BEGIN EXTRACTED RECORDS
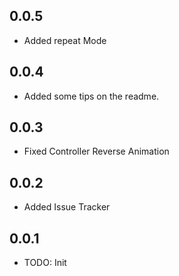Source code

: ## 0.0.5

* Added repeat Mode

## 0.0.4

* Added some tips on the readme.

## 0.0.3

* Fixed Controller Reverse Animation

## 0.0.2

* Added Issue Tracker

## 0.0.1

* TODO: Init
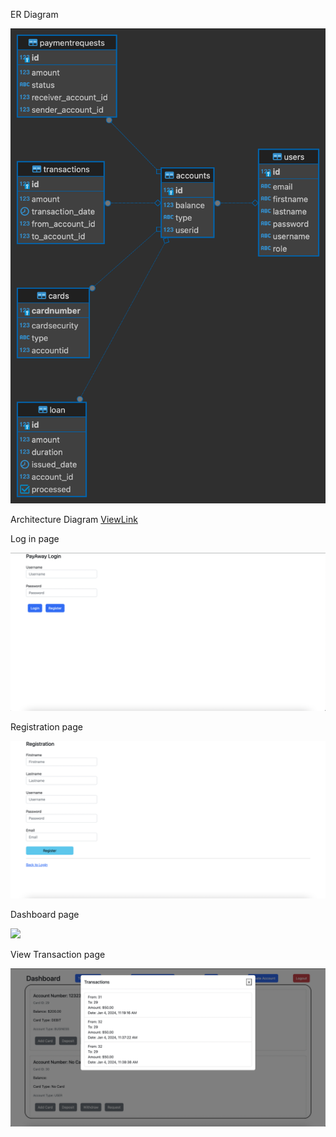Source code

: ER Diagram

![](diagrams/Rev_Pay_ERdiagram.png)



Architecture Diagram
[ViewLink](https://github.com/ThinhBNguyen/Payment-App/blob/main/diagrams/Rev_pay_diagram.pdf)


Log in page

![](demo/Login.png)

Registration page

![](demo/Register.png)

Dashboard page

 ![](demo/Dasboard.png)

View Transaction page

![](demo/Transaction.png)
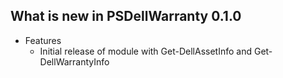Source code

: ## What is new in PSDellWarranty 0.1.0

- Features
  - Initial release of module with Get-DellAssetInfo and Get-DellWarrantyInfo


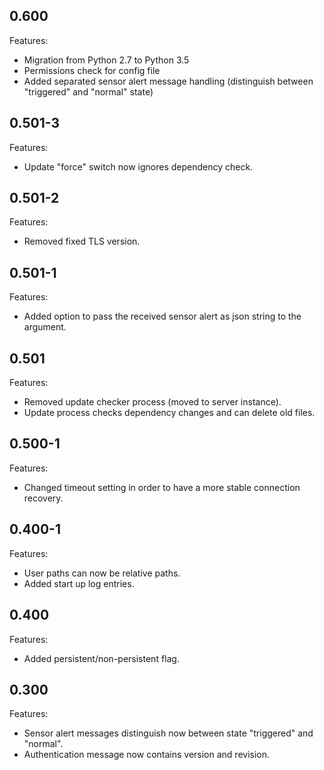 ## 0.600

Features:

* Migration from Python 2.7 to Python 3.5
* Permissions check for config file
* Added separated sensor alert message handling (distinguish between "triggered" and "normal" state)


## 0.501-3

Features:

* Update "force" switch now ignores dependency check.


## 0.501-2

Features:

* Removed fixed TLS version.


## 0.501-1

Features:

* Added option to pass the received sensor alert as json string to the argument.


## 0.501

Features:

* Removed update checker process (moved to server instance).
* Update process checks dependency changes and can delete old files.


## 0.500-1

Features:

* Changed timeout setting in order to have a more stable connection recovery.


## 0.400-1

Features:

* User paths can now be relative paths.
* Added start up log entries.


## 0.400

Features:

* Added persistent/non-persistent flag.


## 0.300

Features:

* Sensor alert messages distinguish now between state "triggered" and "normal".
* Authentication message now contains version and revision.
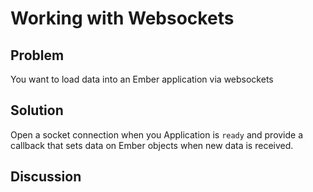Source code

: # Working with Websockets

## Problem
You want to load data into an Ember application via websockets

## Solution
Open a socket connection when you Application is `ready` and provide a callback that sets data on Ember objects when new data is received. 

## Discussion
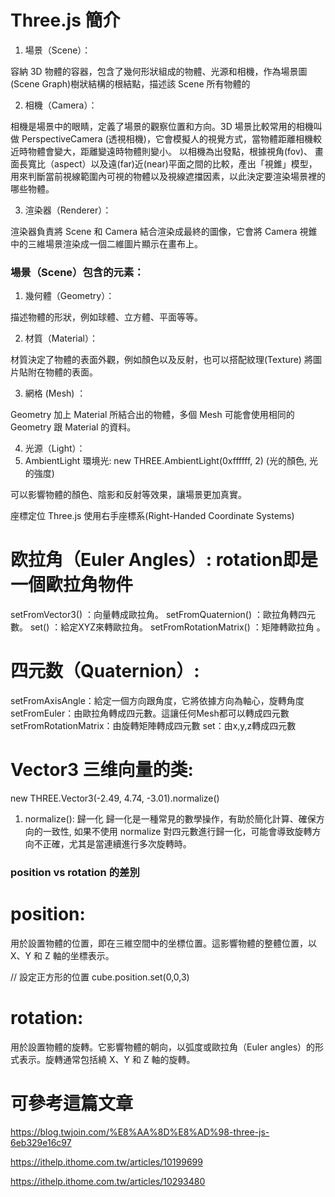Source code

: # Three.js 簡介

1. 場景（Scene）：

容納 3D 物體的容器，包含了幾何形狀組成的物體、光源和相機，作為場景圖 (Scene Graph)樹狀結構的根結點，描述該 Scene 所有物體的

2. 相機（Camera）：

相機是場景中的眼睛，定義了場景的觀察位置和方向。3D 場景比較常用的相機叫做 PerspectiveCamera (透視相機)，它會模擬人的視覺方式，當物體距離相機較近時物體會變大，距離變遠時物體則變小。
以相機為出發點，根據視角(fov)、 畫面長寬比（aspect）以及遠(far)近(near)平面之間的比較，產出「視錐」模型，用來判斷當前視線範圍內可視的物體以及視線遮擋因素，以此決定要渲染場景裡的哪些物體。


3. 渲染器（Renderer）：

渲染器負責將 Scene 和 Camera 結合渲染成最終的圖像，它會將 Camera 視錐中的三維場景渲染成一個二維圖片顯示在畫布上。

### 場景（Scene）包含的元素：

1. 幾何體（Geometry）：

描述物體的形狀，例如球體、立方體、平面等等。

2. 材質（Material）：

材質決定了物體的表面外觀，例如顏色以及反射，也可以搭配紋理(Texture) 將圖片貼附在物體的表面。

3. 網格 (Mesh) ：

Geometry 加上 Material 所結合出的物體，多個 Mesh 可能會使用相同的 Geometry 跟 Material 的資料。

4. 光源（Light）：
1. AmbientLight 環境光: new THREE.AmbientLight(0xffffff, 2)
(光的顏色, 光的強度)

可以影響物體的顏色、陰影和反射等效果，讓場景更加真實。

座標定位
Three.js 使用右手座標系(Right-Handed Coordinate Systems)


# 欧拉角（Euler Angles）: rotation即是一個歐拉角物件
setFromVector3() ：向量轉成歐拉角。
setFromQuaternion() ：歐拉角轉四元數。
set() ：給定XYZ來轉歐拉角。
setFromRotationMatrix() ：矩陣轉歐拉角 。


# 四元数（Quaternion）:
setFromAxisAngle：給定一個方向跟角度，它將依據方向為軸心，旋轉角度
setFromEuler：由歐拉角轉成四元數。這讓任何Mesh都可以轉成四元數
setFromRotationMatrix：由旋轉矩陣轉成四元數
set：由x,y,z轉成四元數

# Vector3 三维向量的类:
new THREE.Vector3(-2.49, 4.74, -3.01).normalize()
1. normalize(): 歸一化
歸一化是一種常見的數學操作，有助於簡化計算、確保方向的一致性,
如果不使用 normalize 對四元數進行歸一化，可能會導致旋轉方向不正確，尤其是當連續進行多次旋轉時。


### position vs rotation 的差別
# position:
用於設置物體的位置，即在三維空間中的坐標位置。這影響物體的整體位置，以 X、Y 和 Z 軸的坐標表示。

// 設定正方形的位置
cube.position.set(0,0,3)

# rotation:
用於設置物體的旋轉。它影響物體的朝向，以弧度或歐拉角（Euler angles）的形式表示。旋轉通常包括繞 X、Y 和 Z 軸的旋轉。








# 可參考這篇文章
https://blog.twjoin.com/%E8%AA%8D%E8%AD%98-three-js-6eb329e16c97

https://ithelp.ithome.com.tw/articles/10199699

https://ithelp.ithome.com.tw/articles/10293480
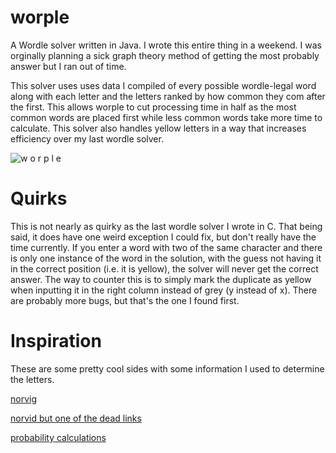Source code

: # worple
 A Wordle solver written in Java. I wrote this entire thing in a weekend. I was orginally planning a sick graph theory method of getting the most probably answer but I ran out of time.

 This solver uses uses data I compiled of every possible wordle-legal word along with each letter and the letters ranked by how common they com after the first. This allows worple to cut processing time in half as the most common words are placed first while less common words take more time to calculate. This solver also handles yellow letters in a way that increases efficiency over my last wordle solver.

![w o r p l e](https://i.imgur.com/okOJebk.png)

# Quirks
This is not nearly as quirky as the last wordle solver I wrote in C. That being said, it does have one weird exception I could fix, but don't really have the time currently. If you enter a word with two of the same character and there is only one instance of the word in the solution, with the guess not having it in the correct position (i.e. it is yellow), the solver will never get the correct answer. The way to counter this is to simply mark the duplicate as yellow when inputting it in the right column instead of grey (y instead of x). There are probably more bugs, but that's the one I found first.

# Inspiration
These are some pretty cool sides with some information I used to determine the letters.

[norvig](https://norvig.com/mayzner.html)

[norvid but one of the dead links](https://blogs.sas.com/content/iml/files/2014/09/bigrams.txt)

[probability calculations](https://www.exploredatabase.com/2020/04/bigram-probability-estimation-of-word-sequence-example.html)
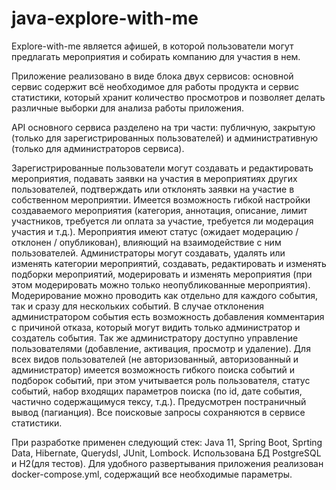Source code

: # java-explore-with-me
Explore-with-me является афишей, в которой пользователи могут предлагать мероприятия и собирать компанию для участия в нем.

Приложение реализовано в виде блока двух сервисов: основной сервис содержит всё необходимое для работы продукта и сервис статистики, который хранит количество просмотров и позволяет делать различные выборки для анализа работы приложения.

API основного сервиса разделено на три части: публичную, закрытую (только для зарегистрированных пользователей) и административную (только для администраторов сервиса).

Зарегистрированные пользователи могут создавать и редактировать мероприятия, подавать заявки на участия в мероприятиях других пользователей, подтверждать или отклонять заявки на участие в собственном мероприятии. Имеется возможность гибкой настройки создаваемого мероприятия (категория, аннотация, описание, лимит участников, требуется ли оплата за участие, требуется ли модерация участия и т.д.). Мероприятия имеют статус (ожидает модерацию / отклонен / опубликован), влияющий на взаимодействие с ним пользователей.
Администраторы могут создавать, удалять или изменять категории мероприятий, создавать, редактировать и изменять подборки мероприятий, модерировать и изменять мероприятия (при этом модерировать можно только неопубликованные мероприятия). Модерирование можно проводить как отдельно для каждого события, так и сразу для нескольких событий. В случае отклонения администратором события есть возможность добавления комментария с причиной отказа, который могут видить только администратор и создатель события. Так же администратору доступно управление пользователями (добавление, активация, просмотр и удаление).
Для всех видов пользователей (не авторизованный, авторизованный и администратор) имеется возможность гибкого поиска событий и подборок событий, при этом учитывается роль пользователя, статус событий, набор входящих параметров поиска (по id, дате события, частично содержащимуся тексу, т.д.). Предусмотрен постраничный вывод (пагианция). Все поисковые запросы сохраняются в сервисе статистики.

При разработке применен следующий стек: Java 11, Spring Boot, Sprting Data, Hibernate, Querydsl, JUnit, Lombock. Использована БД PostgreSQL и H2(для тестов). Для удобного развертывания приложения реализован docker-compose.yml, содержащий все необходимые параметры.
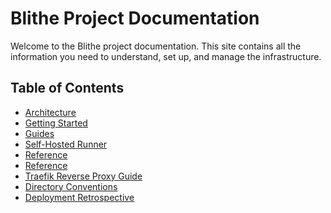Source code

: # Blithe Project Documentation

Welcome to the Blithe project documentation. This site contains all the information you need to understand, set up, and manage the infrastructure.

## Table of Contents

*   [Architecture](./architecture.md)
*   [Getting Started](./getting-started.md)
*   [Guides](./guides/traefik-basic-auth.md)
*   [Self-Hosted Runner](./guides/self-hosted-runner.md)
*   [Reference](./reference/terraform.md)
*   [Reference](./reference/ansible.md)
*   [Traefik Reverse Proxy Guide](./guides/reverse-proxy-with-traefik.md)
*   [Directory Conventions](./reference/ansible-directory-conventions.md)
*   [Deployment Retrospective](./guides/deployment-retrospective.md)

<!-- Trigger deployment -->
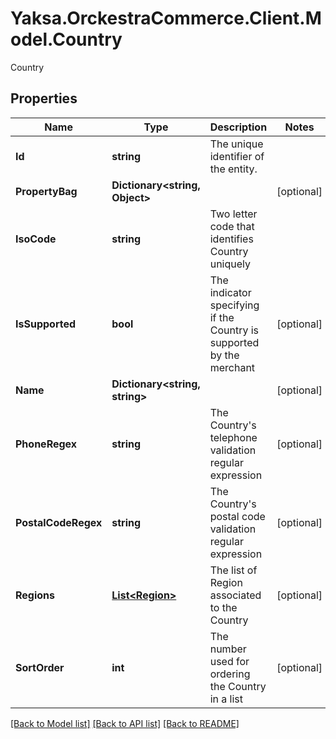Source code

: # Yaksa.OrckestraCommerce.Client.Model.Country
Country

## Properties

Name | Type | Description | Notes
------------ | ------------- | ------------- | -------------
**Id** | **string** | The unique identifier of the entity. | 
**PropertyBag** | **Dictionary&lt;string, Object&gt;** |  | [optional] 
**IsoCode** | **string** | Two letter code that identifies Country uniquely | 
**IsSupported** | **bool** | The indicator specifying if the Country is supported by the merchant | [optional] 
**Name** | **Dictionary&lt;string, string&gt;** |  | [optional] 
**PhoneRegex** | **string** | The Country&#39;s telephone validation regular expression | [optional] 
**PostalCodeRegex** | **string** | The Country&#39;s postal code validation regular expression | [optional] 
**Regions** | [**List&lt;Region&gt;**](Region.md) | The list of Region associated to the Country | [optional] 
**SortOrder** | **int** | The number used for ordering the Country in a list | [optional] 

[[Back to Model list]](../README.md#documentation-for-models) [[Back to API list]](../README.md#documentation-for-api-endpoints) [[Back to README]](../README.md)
END EXTRACTED RECORDS
◆ TASK REQUIREMENTS
Would you retype the lines above from the one with "如果不使用 normalize 對四元數進行歸一化，可能會導致旋轉方向不正確，尤其是當連續進行多次旋轉時。" down to the one with "https://ithelp.ithome.com.tw/articles/10199699", word for word, both ends included and no other lines?

◆ EXERCISE ANSWER
如果不使用 normalize 對四元數進行歸一化，可能會導致旋轉方向不正確，尤其是當連續進行多次旋轉時。


### position vs rotation 的差別
# position:
用於設置物體的位置，即在三維空間中的坐標位置。這影響物體的整體位置，以 X、Y 和 Z 軸的坐標表示。

// 設定正方形的位置
cube.position.set(0,0,3)

# rotation:
用於設置物體的旋轉。它影響物體的朝向，以弧度或歐拉角（Euler angles）的形式表示。旋轉通常包括繞 X、Y 和 Z 軸的旋轉。








# 可參考這篇文章
https://blog.twjoin.com/%E8%AA%8D%E8%AD%98-three-js-6eb329e16c97

https://ithelp.ithome.com.tw/articles/10199699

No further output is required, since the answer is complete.